## DATA FOR THIS TASK

####################

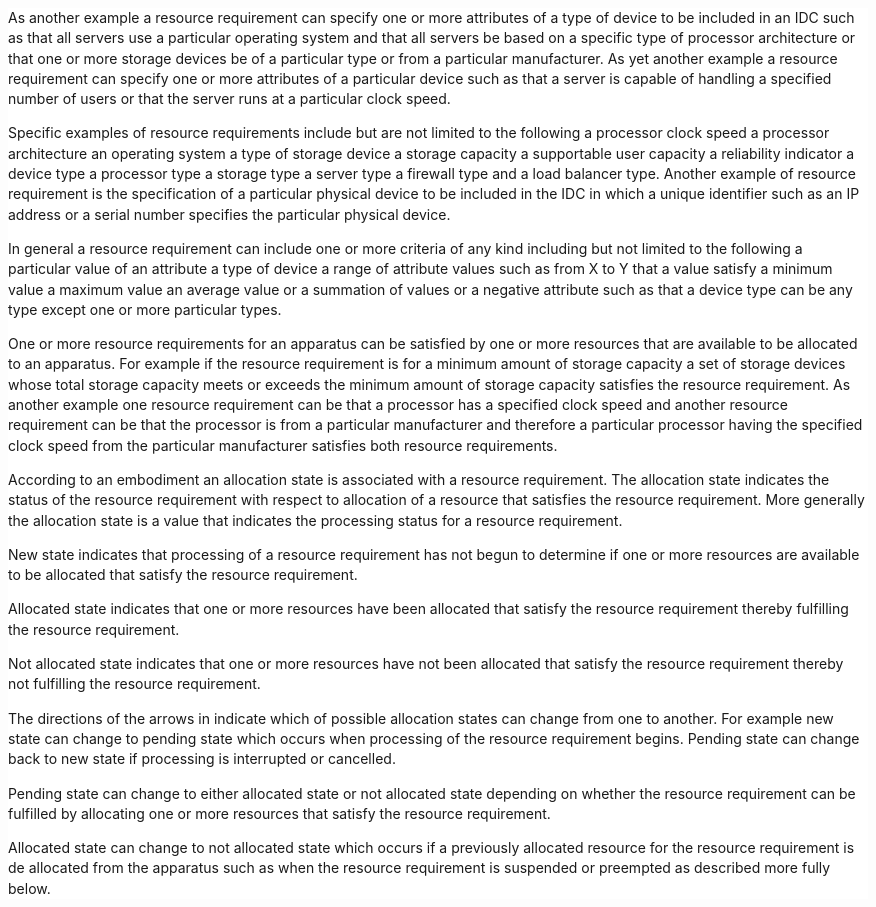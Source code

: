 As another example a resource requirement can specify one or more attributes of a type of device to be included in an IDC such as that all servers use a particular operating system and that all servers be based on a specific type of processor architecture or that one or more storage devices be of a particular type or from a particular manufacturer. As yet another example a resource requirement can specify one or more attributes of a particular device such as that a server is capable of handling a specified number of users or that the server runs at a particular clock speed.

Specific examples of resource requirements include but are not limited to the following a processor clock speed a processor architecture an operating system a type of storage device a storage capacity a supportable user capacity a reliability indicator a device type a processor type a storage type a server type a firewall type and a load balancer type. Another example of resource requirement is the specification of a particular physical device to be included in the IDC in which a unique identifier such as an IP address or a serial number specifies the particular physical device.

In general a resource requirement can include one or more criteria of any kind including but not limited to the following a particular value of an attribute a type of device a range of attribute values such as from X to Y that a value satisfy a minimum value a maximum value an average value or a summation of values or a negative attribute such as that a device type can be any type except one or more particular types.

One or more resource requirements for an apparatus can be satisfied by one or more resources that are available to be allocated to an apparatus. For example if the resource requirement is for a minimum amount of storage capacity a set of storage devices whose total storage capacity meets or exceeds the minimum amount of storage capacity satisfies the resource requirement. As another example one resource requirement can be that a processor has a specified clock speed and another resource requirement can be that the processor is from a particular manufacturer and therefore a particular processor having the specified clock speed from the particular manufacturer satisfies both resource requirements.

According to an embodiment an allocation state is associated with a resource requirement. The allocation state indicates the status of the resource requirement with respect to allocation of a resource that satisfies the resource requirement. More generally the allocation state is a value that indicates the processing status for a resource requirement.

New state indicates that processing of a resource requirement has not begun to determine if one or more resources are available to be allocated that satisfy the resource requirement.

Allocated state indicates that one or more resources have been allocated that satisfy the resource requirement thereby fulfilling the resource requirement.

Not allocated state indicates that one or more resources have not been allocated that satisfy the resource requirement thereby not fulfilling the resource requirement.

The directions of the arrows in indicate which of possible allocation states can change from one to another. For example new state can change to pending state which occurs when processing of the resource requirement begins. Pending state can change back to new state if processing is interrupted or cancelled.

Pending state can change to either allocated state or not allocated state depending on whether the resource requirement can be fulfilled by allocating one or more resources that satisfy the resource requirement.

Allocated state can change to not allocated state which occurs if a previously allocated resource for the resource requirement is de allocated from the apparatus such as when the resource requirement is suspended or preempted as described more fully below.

####################

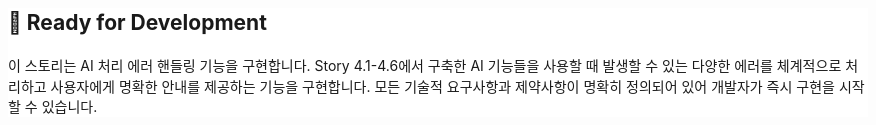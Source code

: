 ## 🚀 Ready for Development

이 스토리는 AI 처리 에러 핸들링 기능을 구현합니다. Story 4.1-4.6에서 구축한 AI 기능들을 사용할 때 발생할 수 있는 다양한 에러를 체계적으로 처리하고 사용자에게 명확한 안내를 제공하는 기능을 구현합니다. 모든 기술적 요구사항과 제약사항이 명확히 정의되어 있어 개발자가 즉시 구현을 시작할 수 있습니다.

####################

## AIM OF THE EXERCISE
Starting at the line with "In general a" and ending at the line with "One or more resource requirements", print each line of the listing above exactly, with no other lines.

## TASK RESPONSE
In general a resource requirement can include one or more criteria of any kind including but not limited to the following a particular value of an attribute a type of device a range of attribute values such as from X to Y that a value satisfy a minimum value a maximum value an average value or a summation of values or a negative attribute such as that a device type can be any type except one or more particular types.

One or more resource requirements for an apparatus can be satisfied by one or more resources that are available to be allocated to an apparatus. For example if the resource requirement is for a minimum amount of storage capacity a set of storage devices whose total storage capacity meets or exceeds the minimum amount of storage capacity satisfies the resource requirement. As another example one resource requirement can be that a processor has a specified clock speed and another resource requirement can be that the processor is from a particular manufacturer and therefore a particular processor having the specified clock speed from the particular manufacturer satisfies both resource requirements.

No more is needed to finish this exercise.